En fait, ça vient d’une discussion que j’ai eu avec Nicolas Tixier, qui est aujourd’hui directeur du CRESSON. Pour lui, le gros virage dans l’étude des ambiances, c’est Tim Ingold, parce que avec sa citation « On ne perçoit pas le climat, on perçoit par le climat », ramenée à la question des ambiances, ce n’est plus percevoir les ambiances, c’est : qu’est-ce qu’on perçoit à travers les ambiances ? C’est comme s’il avait mis les mots sur des intuitions esthétiques que j’ai voulu exprimer par un travail plastique. Les déposes d’œuvre dans les paysages pour voir comment un paysage donné va matérialiser une image et révéler une facette donnée, c’est exactement la citation de Tim Ingold. Aujourd’hui, ça reste ouvert, mais c’est exactement ça : quelle connotation à l’expérience de vie qu’on fait au quotidien peut donner un environnement donné ? Et ça, ça change tout. 
Je m’avance peut-être beaucoup en disant ça mais, aujourd’hui, on fait l’histoire de l’art d’une certaine manière, on a conservé certaines œuvres par exemple, pour des questions de qualité esthétique, pour des questions de renouvellement de tradition, d’évolution dans quelque chose qui se veut assez linéaire, même si y a des sauts à certains endroits, mais qu’est-ce qui nous dit qu’en 2050 à 45° à l’ombre et avec un manque d’eau, ce sont ces œuvres-là qui vont parler aux gens ? Je pense qu’on sous-estime à quel point l’environnement dans lequel on baigne oriente nos choix culturels aussi. 

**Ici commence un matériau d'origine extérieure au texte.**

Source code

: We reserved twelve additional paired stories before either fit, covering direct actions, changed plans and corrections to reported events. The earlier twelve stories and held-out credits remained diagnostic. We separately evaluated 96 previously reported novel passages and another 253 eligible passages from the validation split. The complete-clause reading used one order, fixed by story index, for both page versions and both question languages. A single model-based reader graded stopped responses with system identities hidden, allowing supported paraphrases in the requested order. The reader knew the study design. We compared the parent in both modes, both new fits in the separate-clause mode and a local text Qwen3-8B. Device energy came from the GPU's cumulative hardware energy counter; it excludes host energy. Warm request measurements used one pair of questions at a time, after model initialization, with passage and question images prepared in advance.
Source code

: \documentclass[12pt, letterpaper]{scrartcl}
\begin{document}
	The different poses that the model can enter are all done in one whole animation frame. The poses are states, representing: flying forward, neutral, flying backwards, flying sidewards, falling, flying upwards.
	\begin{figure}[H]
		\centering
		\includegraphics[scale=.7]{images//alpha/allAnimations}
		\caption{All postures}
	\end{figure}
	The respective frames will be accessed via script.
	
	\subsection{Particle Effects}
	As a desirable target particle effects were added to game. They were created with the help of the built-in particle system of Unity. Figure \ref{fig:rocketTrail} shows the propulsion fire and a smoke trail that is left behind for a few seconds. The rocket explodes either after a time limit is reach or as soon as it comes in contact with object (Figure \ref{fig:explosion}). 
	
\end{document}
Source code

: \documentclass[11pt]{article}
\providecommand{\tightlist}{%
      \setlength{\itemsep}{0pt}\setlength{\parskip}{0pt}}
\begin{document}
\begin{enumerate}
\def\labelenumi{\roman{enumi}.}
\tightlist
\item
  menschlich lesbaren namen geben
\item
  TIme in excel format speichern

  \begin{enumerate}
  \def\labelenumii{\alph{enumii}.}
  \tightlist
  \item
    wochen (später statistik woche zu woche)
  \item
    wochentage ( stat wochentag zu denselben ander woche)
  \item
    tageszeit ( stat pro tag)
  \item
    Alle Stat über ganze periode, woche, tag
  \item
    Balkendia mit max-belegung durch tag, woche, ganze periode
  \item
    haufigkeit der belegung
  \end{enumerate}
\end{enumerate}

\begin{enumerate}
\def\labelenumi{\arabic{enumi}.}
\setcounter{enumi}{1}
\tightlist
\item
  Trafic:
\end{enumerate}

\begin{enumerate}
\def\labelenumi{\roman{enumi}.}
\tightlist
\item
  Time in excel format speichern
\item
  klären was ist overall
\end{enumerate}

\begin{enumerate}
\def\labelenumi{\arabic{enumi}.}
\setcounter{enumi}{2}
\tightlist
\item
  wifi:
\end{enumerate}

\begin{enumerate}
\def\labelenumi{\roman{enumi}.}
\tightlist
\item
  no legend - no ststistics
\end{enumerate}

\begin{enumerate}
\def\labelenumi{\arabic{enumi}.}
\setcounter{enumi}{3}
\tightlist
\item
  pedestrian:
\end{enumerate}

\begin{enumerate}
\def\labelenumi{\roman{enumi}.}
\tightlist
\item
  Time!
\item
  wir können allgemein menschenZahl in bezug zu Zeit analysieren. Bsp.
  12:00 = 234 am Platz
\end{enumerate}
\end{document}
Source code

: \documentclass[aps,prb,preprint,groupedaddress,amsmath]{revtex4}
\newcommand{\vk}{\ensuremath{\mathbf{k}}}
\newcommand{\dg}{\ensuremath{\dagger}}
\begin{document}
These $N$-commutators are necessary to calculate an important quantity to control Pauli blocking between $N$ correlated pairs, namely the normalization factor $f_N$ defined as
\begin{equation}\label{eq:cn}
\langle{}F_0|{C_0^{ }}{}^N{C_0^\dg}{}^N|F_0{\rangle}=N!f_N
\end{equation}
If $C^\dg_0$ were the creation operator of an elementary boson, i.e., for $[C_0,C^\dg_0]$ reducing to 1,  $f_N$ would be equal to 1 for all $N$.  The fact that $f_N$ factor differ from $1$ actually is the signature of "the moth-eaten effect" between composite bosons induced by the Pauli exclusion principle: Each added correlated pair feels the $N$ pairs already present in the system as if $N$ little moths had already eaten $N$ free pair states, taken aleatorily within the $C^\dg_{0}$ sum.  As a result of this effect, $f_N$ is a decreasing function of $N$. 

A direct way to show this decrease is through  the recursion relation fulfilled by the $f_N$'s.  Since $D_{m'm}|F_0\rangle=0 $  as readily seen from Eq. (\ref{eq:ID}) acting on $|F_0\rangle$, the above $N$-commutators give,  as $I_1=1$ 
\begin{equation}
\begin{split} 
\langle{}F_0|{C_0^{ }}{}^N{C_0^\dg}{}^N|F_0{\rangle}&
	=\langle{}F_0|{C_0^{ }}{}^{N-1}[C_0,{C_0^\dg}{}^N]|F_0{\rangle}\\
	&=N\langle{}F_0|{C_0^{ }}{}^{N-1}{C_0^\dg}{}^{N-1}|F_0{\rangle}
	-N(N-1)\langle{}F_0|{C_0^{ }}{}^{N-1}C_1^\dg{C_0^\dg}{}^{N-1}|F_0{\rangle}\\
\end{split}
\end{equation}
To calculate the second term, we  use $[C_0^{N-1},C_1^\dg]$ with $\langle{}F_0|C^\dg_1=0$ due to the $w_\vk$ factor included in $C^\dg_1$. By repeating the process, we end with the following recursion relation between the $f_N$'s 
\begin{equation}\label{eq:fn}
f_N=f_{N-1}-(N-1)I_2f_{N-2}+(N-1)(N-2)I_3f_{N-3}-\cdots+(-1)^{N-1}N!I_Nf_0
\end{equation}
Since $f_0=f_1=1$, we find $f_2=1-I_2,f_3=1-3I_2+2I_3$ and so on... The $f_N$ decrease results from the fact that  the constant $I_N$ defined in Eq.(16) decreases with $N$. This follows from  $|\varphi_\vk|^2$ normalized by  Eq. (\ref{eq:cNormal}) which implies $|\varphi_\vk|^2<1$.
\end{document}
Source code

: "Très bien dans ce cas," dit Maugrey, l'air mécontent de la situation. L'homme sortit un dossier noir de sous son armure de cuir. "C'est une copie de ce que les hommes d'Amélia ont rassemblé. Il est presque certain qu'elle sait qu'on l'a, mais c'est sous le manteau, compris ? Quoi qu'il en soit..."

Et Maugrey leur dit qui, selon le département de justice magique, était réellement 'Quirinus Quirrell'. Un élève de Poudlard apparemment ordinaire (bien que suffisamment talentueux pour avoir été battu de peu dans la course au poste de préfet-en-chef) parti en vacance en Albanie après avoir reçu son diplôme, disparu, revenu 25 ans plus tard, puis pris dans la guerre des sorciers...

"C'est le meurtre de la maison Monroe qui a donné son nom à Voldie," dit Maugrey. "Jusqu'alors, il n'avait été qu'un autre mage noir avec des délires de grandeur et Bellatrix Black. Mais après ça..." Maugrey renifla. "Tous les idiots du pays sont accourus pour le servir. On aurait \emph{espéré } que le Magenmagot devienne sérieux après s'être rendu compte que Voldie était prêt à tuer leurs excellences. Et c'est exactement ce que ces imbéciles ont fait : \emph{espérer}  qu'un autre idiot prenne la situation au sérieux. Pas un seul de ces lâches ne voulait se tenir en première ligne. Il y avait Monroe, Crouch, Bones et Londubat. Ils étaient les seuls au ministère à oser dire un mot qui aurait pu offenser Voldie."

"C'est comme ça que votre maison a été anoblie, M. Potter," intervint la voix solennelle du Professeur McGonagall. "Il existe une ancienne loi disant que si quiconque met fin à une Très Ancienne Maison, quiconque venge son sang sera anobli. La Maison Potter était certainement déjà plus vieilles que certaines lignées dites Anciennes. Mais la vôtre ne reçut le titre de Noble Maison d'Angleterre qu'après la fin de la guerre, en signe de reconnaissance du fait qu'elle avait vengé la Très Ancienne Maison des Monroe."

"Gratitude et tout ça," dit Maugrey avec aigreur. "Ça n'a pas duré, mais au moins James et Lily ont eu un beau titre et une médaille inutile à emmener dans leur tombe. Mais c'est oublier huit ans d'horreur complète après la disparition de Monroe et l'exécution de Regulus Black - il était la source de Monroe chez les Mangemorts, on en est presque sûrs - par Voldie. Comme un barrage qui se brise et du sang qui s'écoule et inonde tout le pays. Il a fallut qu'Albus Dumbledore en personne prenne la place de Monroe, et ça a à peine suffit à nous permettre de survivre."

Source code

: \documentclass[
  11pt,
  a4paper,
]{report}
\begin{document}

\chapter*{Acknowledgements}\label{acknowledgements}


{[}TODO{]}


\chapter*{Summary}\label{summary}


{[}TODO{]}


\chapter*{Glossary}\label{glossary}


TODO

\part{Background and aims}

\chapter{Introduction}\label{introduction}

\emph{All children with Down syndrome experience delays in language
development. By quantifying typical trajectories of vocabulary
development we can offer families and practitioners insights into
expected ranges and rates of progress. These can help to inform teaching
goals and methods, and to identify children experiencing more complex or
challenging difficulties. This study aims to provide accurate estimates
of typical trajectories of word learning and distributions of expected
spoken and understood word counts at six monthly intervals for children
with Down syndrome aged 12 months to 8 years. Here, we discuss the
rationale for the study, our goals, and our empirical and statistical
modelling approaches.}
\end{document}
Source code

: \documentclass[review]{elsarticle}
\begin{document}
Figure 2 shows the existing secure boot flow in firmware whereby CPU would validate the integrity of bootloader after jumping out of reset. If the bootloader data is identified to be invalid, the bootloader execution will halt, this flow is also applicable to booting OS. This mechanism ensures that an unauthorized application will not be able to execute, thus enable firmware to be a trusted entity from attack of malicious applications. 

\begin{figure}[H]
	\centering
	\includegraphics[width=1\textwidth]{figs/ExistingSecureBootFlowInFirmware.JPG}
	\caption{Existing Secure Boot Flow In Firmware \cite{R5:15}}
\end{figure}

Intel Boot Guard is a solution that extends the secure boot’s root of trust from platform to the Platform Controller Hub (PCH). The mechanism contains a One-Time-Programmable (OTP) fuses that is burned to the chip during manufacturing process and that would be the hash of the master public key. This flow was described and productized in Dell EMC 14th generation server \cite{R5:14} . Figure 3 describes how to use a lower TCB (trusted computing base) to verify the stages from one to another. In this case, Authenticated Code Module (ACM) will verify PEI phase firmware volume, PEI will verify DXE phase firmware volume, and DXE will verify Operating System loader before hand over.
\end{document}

Ton travail d’artiste fait globalement écho à cette « crise des sensibilités » évoquée par Baptiste Morizot. Il a pour vocation de stimuler, voire de réveiller nos sens endormis ? 
Je ne dirais pas ça. A mon avis, les gens sont extrêmement éveillés, mais il n’y a pas d’espace pour qu’ils témoignent de ce qu’ils voient. Je pense qu’il n’y a pas d’endroit où parler de sensibilité aujourd’hui. Il y a peu d’espaces de parole comme ce qu’on est en train de faire via cette interview. Quand je dépose un pochoir, et que j’organise un révélé en appelant les habitants du quartier, en faisant venir les écoles, j’ouvre un espace d’échange. Et je ne culpabilise personne. Je ne leur dis pas d’aller arrêter leur cheminée, d’éteindre leur voiture diesel, ou de changer de chauffage au fuel. Ce n’est pas la question. J’ouvre un espace sur lequel nous échangeons sur leur rapport à l’environnement local, et tout le monde a quelque chose à dire. Les gens sont sensibles, c’est juste qu’il n’y a pas de lieu pour en parler. J’avais déposé des pochoirs au 10ème étage d’un immeuble. Nous voilà sur le toit au 10ème et nous allons voir les voisins pour en parler. Nous faisons la révélation et les gens en sont venus à parler chacun de leur pratique de ménage, et du rapport à la poussière. Chacun avait sa sensibilité spécifique, et ça se recoupait. Effectivement, le fait qu’il y ait le boulevard, en fonction des saisons, on ne peut pas ouvrir telle fenêtre, on ne peut pas faire traverser l’air quand on aère parce que sinon ça fait rentrer la poussière. Donc ils ont chacun certaines manières d’aérer leur appartement pour éviter d’aspirer l’air du boulevard. En fait, ils avaient une pratique de l’air qui était hyper élaborée, sensible, mais à part ce soir-là où nous en avons parlé parce qu’on était autour d’une œuvre, à aucun moment ils avaient témoigné de ça les uns envers les autres. C’est là où je peux dire que nous avions ouvert un espace.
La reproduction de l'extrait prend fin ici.